Problem:
Everything from the first line of the entries through the line containing "Toinen EppaBasicin tärkeä" is to be retyped exactly, and nothing beyond it.
(Beginning of Given data)
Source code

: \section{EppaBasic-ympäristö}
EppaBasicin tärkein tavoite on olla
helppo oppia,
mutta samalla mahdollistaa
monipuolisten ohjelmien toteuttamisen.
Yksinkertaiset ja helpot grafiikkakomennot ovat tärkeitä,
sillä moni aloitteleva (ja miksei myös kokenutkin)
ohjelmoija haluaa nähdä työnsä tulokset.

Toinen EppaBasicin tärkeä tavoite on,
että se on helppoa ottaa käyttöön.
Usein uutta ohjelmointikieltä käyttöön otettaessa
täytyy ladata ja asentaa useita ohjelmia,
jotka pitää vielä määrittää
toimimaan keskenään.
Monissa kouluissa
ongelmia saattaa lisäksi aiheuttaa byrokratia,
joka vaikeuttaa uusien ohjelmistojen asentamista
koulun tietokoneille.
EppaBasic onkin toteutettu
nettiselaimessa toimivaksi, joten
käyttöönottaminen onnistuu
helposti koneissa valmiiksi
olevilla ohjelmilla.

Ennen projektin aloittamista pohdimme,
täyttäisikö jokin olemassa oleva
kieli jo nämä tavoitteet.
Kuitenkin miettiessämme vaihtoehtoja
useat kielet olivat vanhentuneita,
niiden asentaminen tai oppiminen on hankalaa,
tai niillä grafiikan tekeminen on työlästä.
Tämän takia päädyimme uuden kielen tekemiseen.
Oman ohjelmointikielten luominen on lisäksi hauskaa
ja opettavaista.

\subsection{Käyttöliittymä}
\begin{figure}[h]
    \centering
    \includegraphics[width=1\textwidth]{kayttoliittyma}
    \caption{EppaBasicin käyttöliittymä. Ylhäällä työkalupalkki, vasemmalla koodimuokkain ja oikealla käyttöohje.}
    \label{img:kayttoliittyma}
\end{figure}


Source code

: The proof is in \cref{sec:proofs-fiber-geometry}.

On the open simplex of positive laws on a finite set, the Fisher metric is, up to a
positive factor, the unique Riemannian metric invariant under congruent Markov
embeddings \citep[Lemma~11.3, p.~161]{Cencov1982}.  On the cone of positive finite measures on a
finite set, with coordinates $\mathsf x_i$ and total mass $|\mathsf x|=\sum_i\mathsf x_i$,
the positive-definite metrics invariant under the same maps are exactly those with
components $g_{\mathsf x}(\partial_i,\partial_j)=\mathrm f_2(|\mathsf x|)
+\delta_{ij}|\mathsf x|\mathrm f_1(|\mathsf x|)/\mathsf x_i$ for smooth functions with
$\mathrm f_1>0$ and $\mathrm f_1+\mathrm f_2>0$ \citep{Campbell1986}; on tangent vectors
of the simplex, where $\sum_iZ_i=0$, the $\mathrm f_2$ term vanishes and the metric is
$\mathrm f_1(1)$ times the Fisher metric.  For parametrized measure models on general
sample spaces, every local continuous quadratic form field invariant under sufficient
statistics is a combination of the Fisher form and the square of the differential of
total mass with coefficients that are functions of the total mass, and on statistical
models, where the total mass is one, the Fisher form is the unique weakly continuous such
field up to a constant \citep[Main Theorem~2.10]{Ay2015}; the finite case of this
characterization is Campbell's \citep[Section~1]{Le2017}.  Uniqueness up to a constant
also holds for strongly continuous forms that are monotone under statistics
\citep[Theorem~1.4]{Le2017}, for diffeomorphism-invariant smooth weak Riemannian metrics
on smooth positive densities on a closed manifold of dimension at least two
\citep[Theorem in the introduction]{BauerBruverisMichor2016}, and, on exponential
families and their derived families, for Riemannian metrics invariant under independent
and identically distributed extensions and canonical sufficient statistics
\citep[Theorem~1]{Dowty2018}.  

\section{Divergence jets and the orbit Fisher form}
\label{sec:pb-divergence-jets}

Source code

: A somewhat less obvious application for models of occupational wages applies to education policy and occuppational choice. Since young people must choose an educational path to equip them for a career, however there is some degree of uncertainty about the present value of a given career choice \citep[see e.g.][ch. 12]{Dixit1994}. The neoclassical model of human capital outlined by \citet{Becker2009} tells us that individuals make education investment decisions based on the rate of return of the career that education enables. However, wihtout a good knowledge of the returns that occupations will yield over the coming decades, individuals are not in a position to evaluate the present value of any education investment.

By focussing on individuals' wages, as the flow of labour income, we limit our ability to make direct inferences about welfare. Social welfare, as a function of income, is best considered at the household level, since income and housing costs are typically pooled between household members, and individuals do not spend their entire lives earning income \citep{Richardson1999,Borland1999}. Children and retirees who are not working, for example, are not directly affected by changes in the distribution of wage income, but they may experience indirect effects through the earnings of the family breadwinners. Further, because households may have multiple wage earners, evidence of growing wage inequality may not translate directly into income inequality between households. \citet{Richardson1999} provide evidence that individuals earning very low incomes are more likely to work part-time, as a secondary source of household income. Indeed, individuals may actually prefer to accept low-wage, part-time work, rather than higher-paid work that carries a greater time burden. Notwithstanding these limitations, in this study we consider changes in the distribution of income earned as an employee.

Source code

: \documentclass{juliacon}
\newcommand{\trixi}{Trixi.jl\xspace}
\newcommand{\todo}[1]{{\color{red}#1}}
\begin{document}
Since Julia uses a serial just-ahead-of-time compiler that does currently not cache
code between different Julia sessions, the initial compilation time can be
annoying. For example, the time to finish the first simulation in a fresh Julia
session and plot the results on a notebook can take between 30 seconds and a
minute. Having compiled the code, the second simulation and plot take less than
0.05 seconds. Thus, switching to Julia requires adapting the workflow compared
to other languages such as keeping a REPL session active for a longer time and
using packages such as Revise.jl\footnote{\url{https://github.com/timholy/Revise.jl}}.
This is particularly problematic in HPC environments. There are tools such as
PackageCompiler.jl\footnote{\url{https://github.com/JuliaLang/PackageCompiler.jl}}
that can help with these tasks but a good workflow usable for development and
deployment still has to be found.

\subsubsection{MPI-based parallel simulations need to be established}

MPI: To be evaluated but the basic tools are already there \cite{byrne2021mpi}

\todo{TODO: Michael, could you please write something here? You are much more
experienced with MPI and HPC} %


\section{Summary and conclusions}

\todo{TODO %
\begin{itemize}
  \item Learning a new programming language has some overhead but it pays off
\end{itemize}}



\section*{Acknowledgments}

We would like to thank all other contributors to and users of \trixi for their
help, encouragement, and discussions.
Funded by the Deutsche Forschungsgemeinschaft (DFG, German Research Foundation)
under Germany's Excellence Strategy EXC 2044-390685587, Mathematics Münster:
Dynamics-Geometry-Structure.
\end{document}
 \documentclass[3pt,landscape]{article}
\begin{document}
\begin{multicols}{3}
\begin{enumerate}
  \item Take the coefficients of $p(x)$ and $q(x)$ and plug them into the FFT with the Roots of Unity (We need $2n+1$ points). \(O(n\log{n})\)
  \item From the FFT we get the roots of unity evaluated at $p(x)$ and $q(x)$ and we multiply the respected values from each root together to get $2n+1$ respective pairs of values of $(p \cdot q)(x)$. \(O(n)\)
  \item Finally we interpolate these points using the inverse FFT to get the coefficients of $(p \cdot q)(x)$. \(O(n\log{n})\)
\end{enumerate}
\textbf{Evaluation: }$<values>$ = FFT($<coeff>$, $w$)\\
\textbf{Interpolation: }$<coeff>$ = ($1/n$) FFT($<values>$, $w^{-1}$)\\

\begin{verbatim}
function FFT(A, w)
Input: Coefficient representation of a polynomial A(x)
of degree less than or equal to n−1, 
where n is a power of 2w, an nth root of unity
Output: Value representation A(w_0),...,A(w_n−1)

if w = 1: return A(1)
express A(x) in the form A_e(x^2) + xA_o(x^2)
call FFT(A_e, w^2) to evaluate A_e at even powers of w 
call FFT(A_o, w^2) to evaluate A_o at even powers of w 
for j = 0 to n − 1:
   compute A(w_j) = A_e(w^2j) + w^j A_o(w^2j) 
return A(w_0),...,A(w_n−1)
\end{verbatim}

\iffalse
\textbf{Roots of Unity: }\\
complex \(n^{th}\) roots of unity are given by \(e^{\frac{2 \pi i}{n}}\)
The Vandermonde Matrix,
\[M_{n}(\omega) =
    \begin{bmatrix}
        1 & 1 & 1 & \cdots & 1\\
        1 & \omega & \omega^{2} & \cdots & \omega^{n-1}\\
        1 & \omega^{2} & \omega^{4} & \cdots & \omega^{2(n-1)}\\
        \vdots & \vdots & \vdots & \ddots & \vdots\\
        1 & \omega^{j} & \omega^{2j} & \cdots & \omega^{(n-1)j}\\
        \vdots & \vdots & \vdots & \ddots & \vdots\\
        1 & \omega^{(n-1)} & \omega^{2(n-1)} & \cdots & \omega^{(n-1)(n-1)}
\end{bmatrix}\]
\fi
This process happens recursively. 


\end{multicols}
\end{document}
(End of Given data)
Answer space:
Source code

: \section{EppaBasic-ympäristö}
EppaBasicin tärkein tavoite on olla
helppo oppia,
mutta samalla mahdollistaa
monipuolisten ohjelmien toteuttamisen.
Yksinkertaiset ja helpot grafiikkakomennot ovat tärkeitä,
sillä moni aloitteleva (ja miksei myös kokenutkin)
ohjelmoija haluaa nähdä työnsä tulokset.

Toinen EppaBasicin tärkeä tavoite on,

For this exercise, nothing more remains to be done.